Ella Frears: Shine, Darling

I like Frears’ poetry, it is bold, fun, sexy, slightly out of kilter to the world – there’s a lot of it set in Cornwall, where I have just been on holiday, so perhaps I am biased: Fucking in Cornwall is hilarious, and recommended – kiss me in the pasty shop with all the ovens on. There are concerns about self-image, relationships, relationships with parents and with nature, the moon.

Two whip-smart and funny poems about periods Magical Thinking (I) & (II) – yes, there is a Joan Didion epigram – the second has her mother telling adult Ella, about her mortification at coming on at the aunt’s house (they are in a taxi together, just leaving a party), so much so that she smuggled out the (favourite) cushion she had been sitting on. From MT (I):

The hand is quicker than the eye, said Lily / showing us how to slip a tampon out / and a man in with one swift movement.

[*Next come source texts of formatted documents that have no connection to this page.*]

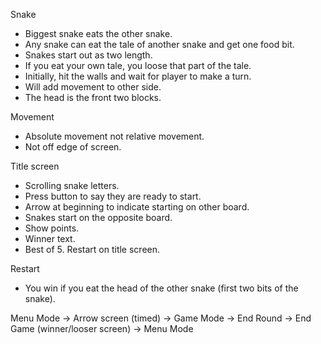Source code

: Snake

- Biggest snake eats the other snake.
- Any snake can eat the tale of another snake and get one food bit.
- Snakes start out as two length.
- If you eat your own tale, you loose that part of the tale.
- Initially, hit the walls and wait for player to make a turn.
- Will add movement to other side.
- The head is the front two blocks.

Movement

- Absolute movement not relative movement.
- Not off edge of screen.

Title screen

- Scrolling snake letters.
- Press button to say they are ready to start.
- Arrow at beginning to indicate starting on other board.
- Snakes start on the opposite board.
- Show points.
- Winner text.
- Best of 5. Restart on title screen.

Restart

- You win if you eat the head of the other snake (first two bits of the snake).

Menu Mode -> Arrow screen (timed) -> Game Mode -> End Round -> End Game (winner/looser screen) -> Menu Mode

The Film, is an absolute show-stopper of a poem, which is hard to discuss without giving away its power – suffice to say, that when she and a female friend decide for “art” to walk around campus asking men to hit Frears in the face, on film… the result is stunning, abrupt and shocking.

ETA

Bastard / grey road. / Empty sky. / Radio – dull, / dull songs. / Even you, / who I love / fiercely, are / fucking me / off. On our / way to a party. / Family party. / Obligatory… / The urge / to punch / a nice old / man…

There is also the complete reprint / re-use of her earlier 14 page pamphlet Passivity, Electricity, Acclivity in the middle of the new book, and this has narked me more than perhaps it should. The fact that these 14 pages crackle, are exceptional, is perhaps more to the point:

I had been tasting the cold air, / feeling my heart beat / into the dark car park, / the thrill of my presence / under the sky alone

So, just buy the full collection is the message.